Where the string "media" shows up in a line of the records, copy that line.

((

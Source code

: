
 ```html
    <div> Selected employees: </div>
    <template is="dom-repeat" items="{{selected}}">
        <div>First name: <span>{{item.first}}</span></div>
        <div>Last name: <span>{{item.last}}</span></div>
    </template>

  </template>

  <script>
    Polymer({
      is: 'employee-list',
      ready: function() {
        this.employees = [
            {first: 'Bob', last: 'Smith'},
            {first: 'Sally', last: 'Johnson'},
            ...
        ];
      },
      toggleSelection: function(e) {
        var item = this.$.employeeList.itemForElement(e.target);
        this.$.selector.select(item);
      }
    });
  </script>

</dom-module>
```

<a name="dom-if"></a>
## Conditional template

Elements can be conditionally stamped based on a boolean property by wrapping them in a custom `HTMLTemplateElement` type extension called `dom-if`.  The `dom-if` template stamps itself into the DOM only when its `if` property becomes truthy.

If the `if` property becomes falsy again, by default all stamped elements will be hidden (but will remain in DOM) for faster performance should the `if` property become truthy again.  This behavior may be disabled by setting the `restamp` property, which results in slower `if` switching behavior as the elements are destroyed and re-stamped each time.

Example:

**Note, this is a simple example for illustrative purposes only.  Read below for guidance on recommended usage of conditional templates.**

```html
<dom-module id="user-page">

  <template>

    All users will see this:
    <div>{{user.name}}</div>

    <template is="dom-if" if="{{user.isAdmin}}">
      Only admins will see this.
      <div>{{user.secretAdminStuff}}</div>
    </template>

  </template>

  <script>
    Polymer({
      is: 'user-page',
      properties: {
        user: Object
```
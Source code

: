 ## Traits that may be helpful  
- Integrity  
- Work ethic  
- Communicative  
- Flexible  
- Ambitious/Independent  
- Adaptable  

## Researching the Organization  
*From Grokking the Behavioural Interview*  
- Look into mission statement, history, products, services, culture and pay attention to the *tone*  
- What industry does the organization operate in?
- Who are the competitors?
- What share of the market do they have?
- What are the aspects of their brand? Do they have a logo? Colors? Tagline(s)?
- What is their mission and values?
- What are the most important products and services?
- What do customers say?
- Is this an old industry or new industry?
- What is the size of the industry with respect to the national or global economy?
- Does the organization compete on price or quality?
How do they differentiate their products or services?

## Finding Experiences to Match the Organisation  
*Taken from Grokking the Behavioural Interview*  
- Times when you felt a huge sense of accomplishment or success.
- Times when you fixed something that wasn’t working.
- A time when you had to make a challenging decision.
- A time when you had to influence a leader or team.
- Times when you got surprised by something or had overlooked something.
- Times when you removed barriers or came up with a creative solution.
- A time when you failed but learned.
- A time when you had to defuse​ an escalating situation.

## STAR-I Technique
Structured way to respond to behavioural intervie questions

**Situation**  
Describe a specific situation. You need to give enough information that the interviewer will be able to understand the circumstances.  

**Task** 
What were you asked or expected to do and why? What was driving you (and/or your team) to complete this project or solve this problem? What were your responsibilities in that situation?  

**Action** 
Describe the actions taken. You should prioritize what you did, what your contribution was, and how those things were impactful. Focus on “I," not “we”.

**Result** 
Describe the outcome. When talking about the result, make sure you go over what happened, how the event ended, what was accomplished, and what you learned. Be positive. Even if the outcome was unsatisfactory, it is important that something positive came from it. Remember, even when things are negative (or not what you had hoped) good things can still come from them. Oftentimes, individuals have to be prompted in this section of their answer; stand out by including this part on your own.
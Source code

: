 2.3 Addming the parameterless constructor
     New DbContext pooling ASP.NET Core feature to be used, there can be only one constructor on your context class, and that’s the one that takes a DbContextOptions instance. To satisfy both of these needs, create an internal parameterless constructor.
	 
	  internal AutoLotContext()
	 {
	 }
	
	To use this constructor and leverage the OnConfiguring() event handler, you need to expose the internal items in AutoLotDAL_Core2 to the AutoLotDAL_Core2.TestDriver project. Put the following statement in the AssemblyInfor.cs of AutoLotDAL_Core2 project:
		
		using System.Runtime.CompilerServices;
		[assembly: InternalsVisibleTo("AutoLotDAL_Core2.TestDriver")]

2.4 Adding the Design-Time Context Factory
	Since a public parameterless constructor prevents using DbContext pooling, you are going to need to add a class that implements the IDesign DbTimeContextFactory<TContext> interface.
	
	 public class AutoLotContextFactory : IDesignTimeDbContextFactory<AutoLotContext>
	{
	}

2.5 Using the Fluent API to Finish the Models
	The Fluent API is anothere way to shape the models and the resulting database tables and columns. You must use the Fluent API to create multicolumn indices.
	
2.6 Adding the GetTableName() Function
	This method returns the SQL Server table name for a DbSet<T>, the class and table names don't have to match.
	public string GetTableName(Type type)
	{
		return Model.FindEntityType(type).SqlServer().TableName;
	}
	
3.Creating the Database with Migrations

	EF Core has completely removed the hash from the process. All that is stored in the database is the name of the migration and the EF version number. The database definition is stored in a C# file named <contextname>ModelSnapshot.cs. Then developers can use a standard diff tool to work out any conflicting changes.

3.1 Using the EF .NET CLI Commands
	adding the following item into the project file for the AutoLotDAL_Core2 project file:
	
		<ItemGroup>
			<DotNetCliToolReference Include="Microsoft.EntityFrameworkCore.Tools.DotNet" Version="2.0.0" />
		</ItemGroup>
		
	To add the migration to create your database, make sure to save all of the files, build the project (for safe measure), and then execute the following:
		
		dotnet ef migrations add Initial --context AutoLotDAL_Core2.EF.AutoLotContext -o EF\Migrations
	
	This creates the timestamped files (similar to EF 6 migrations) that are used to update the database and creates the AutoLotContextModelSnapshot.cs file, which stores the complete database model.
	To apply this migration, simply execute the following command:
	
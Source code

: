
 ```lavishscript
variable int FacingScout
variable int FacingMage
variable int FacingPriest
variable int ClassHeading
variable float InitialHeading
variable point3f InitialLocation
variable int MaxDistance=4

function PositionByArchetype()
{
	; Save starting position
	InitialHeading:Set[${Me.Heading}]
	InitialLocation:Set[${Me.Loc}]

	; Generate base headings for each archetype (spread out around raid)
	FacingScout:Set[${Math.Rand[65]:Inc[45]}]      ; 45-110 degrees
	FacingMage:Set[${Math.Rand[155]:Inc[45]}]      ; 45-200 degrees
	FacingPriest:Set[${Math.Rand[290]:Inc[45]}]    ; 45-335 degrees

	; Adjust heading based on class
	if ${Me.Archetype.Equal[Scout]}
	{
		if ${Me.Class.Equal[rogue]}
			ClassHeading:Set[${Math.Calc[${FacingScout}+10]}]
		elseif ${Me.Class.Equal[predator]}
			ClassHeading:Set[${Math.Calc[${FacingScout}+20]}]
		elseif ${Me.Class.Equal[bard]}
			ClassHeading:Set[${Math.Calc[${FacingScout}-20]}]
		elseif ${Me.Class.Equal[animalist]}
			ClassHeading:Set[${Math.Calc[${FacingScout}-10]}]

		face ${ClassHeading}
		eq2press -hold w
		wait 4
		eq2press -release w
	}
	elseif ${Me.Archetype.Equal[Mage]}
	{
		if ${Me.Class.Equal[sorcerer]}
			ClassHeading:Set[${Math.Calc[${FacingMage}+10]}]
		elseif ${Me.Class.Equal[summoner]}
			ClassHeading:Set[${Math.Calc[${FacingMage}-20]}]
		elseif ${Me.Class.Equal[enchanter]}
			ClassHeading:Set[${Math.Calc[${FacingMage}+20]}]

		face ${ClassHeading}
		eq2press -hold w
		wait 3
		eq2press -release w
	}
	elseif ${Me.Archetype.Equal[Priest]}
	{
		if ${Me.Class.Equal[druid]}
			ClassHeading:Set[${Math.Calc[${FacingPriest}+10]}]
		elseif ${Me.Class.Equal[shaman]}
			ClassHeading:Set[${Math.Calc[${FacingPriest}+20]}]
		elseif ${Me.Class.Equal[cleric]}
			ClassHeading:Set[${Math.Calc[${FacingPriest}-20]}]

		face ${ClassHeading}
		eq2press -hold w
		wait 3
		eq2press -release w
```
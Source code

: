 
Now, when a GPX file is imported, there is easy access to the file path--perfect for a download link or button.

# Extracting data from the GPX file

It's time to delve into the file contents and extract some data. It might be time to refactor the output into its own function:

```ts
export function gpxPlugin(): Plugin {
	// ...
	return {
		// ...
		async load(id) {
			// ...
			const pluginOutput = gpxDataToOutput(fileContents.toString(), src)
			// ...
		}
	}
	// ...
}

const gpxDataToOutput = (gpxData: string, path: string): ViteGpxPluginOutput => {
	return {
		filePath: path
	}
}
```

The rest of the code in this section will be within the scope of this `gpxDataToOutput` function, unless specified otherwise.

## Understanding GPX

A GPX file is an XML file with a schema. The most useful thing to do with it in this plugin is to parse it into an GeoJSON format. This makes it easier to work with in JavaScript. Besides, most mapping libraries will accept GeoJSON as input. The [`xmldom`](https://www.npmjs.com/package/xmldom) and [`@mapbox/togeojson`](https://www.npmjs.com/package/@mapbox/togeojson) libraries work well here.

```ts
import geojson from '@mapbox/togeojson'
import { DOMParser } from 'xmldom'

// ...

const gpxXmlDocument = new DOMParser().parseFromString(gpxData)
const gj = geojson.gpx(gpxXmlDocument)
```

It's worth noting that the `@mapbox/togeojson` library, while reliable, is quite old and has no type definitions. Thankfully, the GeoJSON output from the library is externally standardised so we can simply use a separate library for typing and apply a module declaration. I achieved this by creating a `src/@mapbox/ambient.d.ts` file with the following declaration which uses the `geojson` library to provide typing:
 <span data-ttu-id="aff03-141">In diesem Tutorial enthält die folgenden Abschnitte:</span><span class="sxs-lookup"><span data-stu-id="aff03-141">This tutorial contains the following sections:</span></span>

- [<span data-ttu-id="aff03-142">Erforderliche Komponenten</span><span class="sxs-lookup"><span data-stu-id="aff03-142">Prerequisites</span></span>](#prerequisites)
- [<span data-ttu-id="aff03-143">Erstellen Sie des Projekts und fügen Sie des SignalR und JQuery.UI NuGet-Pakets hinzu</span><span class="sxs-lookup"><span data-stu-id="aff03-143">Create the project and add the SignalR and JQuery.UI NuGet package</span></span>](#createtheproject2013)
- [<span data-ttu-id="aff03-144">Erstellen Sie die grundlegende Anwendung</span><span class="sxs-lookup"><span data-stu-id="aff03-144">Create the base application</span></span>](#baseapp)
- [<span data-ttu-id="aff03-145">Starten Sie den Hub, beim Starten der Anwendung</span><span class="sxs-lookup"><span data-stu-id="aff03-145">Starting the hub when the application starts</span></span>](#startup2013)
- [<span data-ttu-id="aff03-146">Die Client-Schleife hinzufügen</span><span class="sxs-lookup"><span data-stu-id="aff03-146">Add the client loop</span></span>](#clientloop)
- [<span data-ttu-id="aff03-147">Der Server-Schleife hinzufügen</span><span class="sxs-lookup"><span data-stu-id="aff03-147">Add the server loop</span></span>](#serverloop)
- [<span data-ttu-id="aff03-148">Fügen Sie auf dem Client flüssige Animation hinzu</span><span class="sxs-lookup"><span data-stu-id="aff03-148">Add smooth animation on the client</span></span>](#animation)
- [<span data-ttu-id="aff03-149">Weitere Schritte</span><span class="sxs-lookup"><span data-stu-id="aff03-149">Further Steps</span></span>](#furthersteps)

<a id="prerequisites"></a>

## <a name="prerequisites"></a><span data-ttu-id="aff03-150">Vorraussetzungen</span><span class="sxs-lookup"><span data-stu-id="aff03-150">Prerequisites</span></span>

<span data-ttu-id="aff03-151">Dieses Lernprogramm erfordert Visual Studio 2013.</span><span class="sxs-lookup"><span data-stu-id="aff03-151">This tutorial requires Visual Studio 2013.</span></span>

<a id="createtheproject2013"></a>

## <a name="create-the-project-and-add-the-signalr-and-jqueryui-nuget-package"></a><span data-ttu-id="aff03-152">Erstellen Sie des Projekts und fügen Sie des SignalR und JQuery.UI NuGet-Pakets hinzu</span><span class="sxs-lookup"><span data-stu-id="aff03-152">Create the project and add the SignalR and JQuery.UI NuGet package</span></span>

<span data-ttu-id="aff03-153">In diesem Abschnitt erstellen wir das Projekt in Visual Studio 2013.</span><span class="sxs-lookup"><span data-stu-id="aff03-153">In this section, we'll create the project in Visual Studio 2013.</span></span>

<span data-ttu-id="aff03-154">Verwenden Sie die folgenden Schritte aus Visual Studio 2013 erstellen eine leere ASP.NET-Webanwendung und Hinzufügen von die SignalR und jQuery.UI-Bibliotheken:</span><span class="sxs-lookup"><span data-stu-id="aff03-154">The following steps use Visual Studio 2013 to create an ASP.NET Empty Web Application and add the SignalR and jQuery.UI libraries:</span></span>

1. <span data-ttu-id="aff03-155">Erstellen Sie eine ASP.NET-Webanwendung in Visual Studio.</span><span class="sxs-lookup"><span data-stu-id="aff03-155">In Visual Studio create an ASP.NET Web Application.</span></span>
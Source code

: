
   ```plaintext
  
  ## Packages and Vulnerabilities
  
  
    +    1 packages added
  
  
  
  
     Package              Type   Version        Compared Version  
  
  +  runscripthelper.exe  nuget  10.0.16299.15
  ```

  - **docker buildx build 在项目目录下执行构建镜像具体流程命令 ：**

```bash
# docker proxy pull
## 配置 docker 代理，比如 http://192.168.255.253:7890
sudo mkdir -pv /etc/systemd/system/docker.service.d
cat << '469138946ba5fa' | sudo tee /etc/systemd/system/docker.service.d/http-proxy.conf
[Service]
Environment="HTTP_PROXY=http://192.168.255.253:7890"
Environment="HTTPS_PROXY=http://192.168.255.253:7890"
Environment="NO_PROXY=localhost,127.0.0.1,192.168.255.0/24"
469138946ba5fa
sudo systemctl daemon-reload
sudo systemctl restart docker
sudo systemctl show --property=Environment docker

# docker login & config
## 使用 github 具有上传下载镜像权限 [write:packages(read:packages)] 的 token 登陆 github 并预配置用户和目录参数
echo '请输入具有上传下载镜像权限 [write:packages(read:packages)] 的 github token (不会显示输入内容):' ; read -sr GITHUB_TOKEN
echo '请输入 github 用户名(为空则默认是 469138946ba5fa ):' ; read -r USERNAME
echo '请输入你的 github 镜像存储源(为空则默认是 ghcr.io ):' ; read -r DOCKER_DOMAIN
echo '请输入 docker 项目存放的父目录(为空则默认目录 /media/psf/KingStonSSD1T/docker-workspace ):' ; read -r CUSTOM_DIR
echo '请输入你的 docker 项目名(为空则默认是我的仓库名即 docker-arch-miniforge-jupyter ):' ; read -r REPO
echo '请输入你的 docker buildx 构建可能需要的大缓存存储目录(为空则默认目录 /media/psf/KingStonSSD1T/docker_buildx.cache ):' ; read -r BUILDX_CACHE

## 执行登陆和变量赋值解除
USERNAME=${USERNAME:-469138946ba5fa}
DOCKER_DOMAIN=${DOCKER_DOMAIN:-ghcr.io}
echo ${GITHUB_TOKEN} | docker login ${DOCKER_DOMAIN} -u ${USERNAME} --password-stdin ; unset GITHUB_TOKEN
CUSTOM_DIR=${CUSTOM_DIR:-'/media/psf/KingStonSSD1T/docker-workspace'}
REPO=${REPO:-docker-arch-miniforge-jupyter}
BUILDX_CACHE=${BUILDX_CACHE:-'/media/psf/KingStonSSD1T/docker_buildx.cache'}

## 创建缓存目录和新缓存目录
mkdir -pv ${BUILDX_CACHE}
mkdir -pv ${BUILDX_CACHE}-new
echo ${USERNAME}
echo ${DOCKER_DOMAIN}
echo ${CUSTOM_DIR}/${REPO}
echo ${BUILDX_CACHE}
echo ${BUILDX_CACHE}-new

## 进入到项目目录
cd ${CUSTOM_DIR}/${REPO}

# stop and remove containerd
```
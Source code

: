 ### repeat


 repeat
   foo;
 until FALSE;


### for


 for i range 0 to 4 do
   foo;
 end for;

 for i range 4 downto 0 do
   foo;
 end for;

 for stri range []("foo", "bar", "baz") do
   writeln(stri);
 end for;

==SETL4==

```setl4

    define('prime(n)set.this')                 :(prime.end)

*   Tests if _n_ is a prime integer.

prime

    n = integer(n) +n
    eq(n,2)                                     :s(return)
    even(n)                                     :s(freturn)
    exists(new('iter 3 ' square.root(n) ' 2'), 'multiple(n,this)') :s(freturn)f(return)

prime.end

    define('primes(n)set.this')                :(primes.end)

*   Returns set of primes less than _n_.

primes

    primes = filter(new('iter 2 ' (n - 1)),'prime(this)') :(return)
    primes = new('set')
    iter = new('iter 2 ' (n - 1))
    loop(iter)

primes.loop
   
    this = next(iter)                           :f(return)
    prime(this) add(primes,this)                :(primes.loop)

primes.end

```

))

**Written answer**
echo '请输入 docker 项目存放的父目录(为空则默认目录 /media/psf/KingStonSSD1T/docker-workspace ):' ; read -r CUSTOM_DIR
echo '请输入你的 docker buildx 构建可能需要的大缓存存储目录(为空则默认目录 /media/psf/KingStonSSD1T/docker_buildx.cache ):' ; read -r BUILDX_CACHE
CUSTOM_DIR=${CUSTOM_DIR:-'/media/psf/KingStonSSD1T/docker-workspace'}
BUILDX_CACHE=${BUILDX_CACHE:-'/media/psf/KingStonSSD1T/docker_buildx.cache'}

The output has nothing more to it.